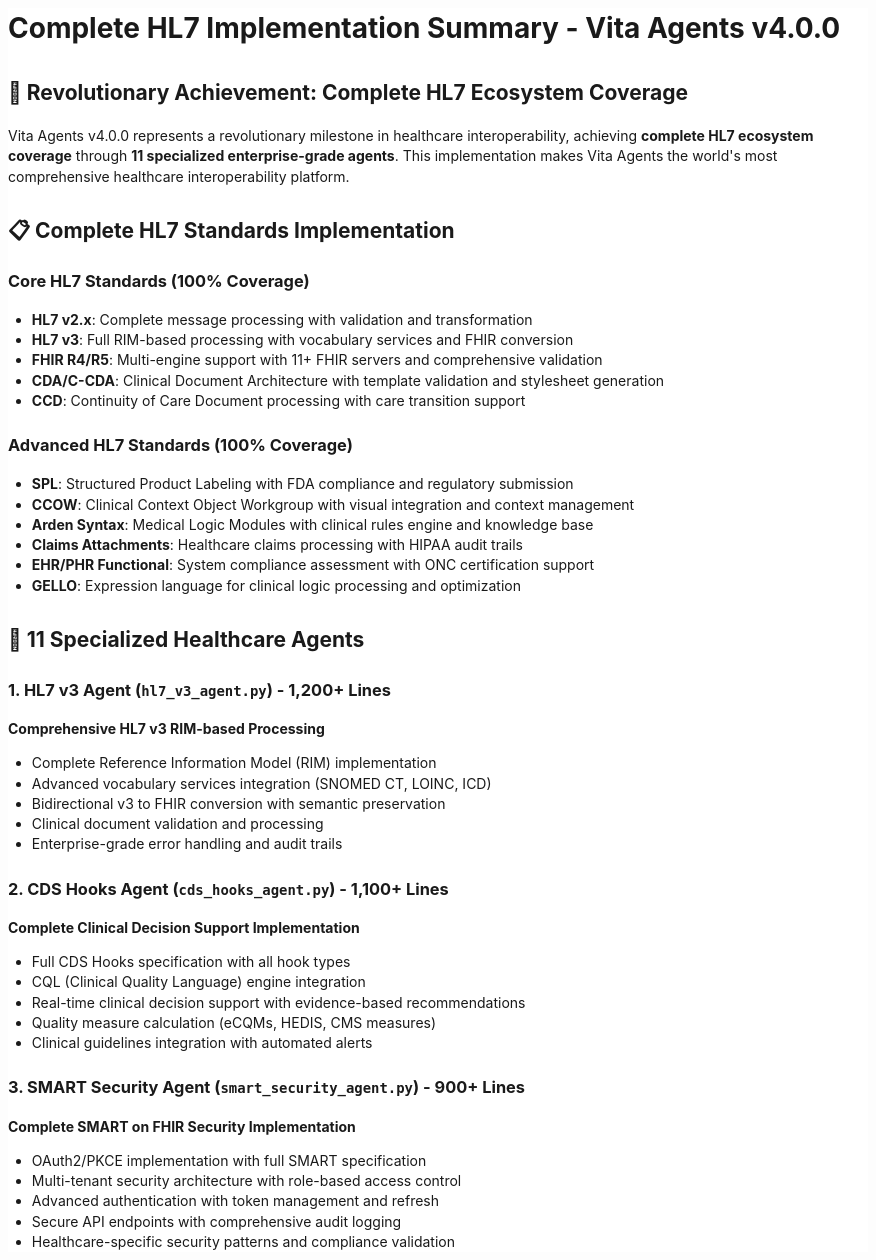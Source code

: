 # Complete HL7 Implementation Summary - Vita Agents v4.0.0

## 🎉 Revolutionary Achievement: Complete HL7 Ecosystem Coverage

Vita Agents v4.0.0 represents a revolutionary milestone in healthcare interoperability, achieving **complete HL7 ecosystem coverage** through **11 specialized enterprise-grade agents**. This implementation makes Vita Agents the world's most comprehensive healthcare interoperability platform.

## 📋 Complete HL7 Standards Implementation

### Core HL7 Standards (100% Coverage)
- **HL7 v2.x**: Complete message processing with validation and transformation
- **HL7 v3**: Full RIM-based processing with vocabulary services and FHIR conversion
- **FHIR R4/R5**: Multi-engine support with 11+ FHIR servers and comprehensive validation
- **CDA/C-CDA**: Clinical Document Architecture with template validation and stylesheet generation
- **CCD**: Continuity of Care Document processing with care transition support

### Advanced HL7 Standards (100% Coverage)
- **SPL**: Structured Product Labeling with FDA compliance and regulatory submission
- **CCOW**: Clinical Context Object Workgroup with visual integration and context management
- **Arden Syntax**: Medical Logic Modules with clinical rules engine and knowledge base
- **Claims Attachments**: Healthcare claims processing with HIPAA audit trails
- **EHR/PHR Functional**: System compliance assessment with ONC certification support
- **GELLO**: Expression language for clinical logic processing and optimization

## 🤖 11 Specialized Healthcare Agents

### 1. HL7 v3 Agent (`hl7_v3_agent.py`) - 1,200+ Lines
**Comprehensive HL7 v3 RIM-based Processing**
- Complete Reference Information Model (RIM) implementation
- Advanced vocabulary services integration (SNOMED CT, LOINC, ICD)
- Bidirectional v3 to FHIR conversion with semantic preservation
- Clinical document validation and processing
- Enterprise-grade error handling and audit trails

### 2. CDS Hooks Agent (`cds_hooks_agent.py`) - 1,100+ Lines
**Complete Clinical Decision Support Implementation**
- Full CDS Hooks specification with all hook types
- CQL (Clinical Quality Language) engine integration
- Real-time clinical decision support with evidence-based recommendations
- Quality measure calculation (eCQMs, HEDIS, CMS measures)
- Clinical guidelines integration with automated alerts

### 3. SMART Security Agent (`smart_security_agent.py`) - 900+ Lines
**Complete SMART on FHIR Security Implementation**
- OAuth2/PKCE implementation with full SMART specification
- Multi-tenant security architecture with role-based access control
- Advanced authentication with token management and refresh
- Secure API endpoints with comprehensive audit logging
- Healthcare-specific security patterns and compliance validation
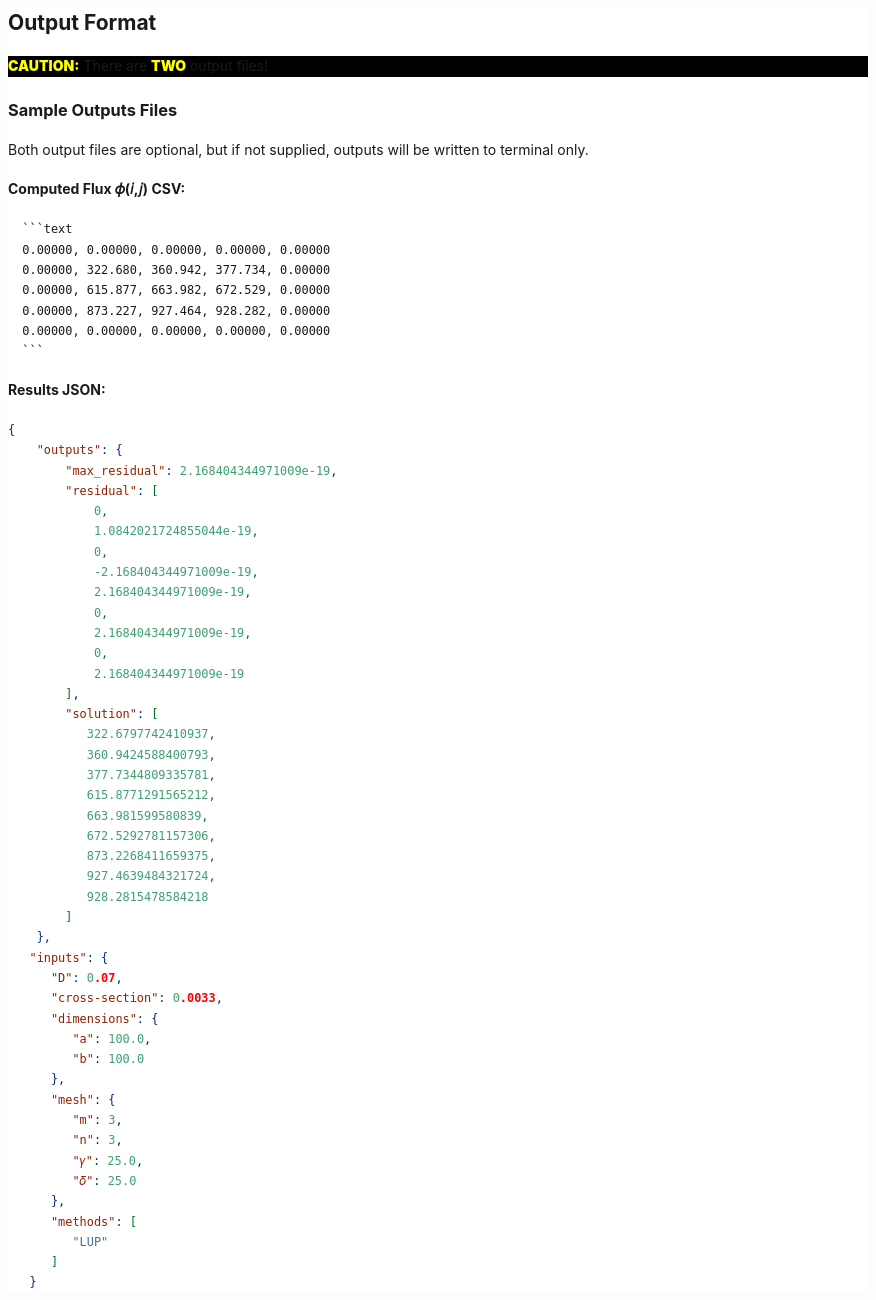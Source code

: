 ## Output Format

<p style="background: black"><span style="font-weight: 900; color: yellow">CAUTION:</span> There are <span style="font-weight: 900; color: yellow">TWO</span> output files!</p>

### Sample Outputs Files 

Both output files are optional, but if not supplied, outputs will be written to terminal only.

#### Computed Flux 𝜙(𝑖,𝑗) CSV:
      ```text
      0.00000, 0.00000, 0.00000, 0.00000, 0.00000
      0.00000, 322.680, 360.942, 377.734, 0.00000
      0.00000, 615.877, 663.982, 672.529, 0.00000
      0.00000, 873.227, 927.464, 928.282, 0.00000
      0.00000, 0.00000, 0.00000, 0.00000, 0.00000
      ```


#### Results JSON:
   ```json
   {
       "outputs": {
           "max_residual": 2.168404344971009e-19,
           "residual": [
               0,
               1.0842021724855044e-19,
               0,
               -2.168404344971009e-19,
               2.168404344971009e-19,
               0,
               2.168404344971009e-19,
               0,
               2.168404344971009e-19
           ],
           "solution": [
              322.6797742410937,
              360.9424588400793,
              377.7344809335781,
              615.8771291565212,
              663.981599580839,
              672.5292781157306,
              873.2268411659375,
              927.4639484321724,
              928.2815478584218
           ]
       },
      "inputs": {
         "D": 0.07,
         "cross-section": 0.0033,
         "dimensions": {
            "a": 100.0,
            "b": 100.0
         },
         "mesh": {
            "m": 3,
            "n": 3,
            "𝛾": 25.0,
            "𝛿": 25.0
         },
         "methods": [
            "LUP"
         ]
      }
   ```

══════════

■ Aim of the exercise:
Please report every line in the entries above that holds the string "FHIR".

■ Answer below:
- **HL7 v3**: Full RIM-based processing with vocabulary services and FHIR conversion
- **FHIR R4/R5**: Multi-engine support with 11+ FHIR servers and comprehensive validation
- Bidirectional v3 to FHIR conversion with semantic preservation
**Complete SMART on FHIR Security Implementation**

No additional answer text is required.